Assignment: Search the entries below for the word "catalog" and copy every line where it appears.

Extracted material:
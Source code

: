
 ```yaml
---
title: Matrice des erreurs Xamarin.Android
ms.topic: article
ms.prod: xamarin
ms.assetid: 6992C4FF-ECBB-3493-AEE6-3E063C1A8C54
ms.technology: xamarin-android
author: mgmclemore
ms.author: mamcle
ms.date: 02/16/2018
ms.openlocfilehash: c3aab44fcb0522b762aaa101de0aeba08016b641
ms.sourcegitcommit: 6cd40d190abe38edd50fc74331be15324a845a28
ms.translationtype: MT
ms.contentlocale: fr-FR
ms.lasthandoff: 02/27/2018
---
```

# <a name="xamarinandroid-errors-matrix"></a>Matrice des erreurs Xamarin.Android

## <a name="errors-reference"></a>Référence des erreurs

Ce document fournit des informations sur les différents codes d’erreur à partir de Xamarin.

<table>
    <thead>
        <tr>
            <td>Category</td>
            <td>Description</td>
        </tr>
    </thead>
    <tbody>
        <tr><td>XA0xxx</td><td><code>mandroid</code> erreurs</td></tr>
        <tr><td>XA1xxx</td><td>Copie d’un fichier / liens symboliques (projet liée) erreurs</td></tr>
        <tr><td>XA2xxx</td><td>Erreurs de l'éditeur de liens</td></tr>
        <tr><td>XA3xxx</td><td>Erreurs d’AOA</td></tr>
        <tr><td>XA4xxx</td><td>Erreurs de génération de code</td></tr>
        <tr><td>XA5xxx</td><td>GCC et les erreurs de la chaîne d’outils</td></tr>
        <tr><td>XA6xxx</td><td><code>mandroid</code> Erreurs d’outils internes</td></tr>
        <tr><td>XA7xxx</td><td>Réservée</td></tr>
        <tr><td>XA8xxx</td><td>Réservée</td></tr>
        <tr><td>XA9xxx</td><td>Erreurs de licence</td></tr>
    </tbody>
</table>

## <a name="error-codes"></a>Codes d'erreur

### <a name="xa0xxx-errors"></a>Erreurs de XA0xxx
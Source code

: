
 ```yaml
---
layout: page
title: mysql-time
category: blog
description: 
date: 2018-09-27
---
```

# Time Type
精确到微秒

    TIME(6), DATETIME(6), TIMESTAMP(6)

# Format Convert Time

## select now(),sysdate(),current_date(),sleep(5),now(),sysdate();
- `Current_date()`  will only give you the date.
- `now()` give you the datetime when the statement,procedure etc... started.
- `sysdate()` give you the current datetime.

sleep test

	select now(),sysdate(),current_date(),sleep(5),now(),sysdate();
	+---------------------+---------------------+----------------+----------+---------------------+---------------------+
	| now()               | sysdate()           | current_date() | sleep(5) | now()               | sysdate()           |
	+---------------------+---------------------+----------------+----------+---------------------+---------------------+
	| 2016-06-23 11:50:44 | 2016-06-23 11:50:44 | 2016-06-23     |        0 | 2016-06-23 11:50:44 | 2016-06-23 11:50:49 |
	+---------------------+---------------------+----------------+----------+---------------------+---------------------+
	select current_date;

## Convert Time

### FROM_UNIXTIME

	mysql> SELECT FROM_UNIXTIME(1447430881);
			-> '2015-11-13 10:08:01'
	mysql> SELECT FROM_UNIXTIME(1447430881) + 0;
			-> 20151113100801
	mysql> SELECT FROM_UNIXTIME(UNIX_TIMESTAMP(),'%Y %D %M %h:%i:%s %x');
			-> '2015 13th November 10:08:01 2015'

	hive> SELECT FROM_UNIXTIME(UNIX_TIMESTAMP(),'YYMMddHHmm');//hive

==

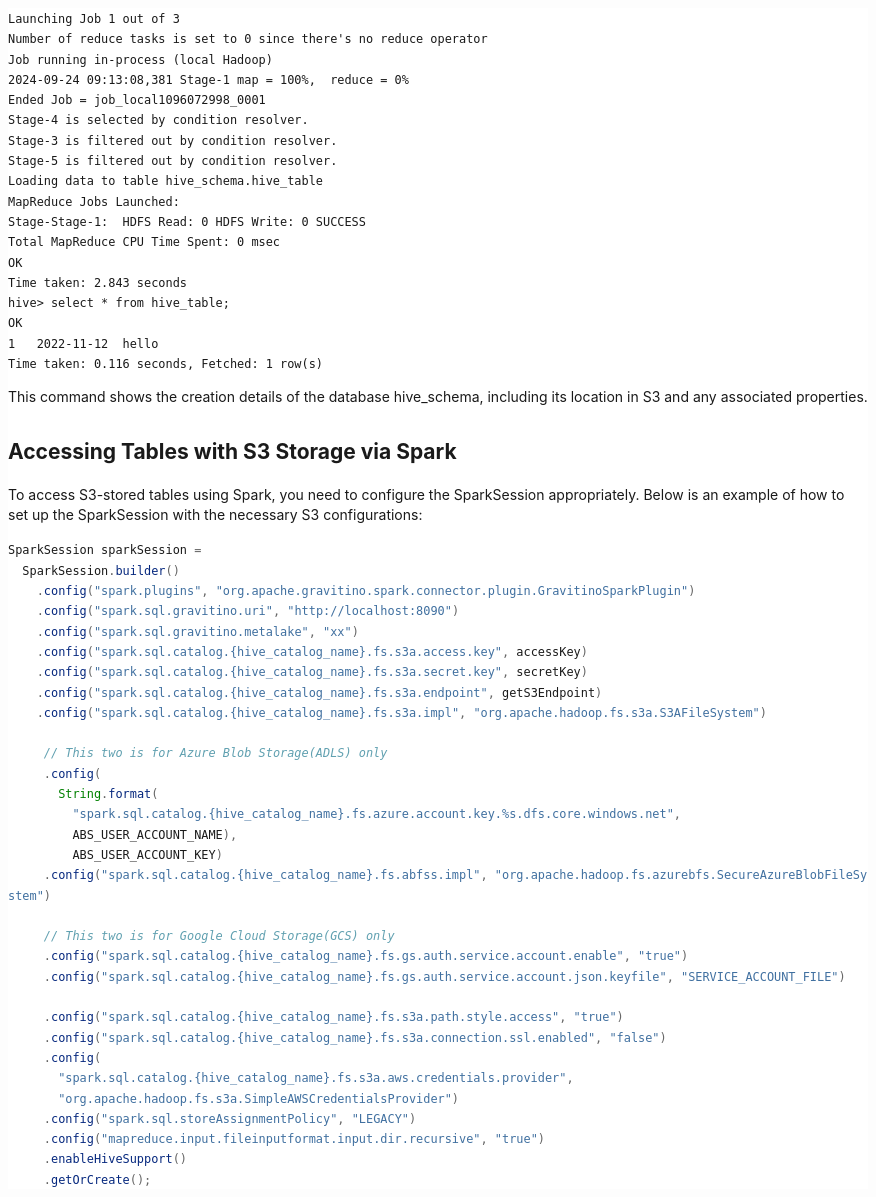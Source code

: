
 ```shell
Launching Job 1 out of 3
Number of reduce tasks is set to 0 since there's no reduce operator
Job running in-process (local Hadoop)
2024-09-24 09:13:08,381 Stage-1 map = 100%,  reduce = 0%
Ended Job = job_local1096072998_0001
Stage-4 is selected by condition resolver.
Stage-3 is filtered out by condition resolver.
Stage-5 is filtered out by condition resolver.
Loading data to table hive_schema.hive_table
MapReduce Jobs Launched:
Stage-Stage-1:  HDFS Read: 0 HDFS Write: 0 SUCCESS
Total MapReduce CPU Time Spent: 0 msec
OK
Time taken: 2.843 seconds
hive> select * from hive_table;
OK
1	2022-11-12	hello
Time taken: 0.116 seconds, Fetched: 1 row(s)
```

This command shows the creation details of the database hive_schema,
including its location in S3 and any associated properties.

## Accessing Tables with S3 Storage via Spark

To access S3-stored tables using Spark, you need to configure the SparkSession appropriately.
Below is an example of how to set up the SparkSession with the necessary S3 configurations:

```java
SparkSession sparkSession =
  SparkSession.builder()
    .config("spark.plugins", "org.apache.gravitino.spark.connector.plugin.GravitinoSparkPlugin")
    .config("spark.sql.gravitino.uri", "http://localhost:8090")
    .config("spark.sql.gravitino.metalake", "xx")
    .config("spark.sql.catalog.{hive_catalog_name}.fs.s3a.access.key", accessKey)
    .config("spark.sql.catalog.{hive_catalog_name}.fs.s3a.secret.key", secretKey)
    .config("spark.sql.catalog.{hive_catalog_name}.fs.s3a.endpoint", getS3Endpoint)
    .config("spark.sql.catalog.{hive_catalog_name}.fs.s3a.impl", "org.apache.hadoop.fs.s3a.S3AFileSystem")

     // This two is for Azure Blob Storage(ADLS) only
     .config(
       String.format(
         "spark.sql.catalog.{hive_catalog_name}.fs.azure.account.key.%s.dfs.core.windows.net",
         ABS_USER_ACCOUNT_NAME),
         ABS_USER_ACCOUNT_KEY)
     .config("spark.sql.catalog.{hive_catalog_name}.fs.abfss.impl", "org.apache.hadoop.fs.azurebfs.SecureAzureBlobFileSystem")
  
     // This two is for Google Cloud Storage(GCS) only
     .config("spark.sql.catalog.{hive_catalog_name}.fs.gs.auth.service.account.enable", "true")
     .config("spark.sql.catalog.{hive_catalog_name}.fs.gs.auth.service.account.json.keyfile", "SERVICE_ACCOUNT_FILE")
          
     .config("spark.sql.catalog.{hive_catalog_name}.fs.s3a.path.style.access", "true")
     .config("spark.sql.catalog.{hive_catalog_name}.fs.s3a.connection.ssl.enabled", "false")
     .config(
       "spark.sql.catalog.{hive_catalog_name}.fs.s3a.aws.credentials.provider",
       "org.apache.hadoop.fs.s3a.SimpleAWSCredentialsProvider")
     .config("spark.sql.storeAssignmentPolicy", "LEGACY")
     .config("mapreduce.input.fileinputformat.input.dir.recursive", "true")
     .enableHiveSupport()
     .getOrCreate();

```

--

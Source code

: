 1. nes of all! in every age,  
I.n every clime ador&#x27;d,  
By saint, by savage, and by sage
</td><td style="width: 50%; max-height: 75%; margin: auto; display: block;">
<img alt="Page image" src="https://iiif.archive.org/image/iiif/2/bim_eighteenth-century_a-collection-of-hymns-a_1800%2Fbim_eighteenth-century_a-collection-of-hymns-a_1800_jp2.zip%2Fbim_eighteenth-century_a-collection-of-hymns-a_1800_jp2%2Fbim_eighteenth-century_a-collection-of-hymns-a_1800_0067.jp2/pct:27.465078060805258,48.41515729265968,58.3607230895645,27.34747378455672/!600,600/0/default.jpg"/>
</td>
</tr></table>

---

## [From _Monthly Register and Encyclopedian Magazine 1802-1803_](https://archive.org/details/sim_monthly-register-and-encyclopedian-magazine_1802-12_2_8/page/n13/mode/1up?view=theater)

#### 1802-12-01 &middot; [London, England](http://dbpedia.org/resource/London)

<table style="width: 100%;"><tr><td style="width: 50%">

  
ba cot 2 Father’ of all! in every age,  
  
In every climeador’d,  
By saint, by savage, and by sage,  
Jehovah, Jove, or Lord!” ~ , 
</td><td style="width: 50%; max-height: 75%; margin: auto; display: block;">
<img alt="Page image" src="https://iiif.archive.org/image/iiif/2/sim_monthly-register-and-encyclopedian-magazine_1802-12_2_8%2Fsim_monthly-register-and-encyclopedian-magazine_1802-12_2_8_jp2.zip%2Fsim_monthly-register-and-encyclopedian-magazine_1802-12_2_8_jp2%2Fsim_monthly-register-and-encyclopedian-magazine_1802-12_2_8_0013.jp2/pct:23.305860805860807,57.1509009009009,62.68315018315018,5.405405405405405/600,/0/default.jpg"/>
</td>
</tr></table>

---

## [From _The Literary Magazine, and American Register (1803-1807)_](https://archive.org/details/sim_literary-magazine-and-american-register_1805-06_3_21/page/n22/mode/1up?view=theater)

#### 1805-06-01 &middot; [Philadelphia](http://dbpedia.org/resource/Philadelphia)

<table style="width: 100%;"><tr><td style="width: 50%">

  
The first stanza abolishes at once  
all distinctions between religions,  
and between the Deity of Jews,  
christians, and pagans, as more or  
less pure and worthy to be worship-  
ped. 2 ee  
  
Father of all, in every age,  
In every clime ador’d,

Reply to the task:
    .config("spark.sql.catalog.{hive_catalog_name}.fs.s3a.access.key", accessKey)
    .config("spark.sql.catalog.{hive_catalog_name}.fs.s3a.secret.key", secretKey)
    .config("spark.sql.catalog.{hive_catalog_name}.fs.s3a.endpoint", getS3Endpoint)
    .config("spark.sql.catalog.{hive_catalog_name}.fs.s3a.impl", "org.apache.hadoop.fs.s3a.S3AFileSystem")
         "spark.sql.catalog.{hive_catalog_name}.fs.azure.account.key.%s.dfs.core.windows.net",
     .config("spark.sql.catalog.{hive_catalog_name}.fs.abfss.impl", "org.apache.hadoop.fs.azurebfs.SecureAzureBlobFileSystem")
     .config("spark.sql.catalog.{hive_catalog_name}.fs.gs.auth.service.account.enable", "true")
     .config("spark.sql.catalog.{hive_catalog_name}.fs.gs.auth.service.account.json.keyfile", "SERVICE_ACCOUNT_FILE")
     .config("spark.sql.catalog.{hive_catalog_name}.fs.s3a.path.style.access", "true")
     .config("spark.sql.catalog.{hive_catalog_name}.fs.s3a.connection.ssl.enabled", "false")
       "spark.sql.catalog.{hive_catalog_name}.fs.s3a.aws.credentials.provider",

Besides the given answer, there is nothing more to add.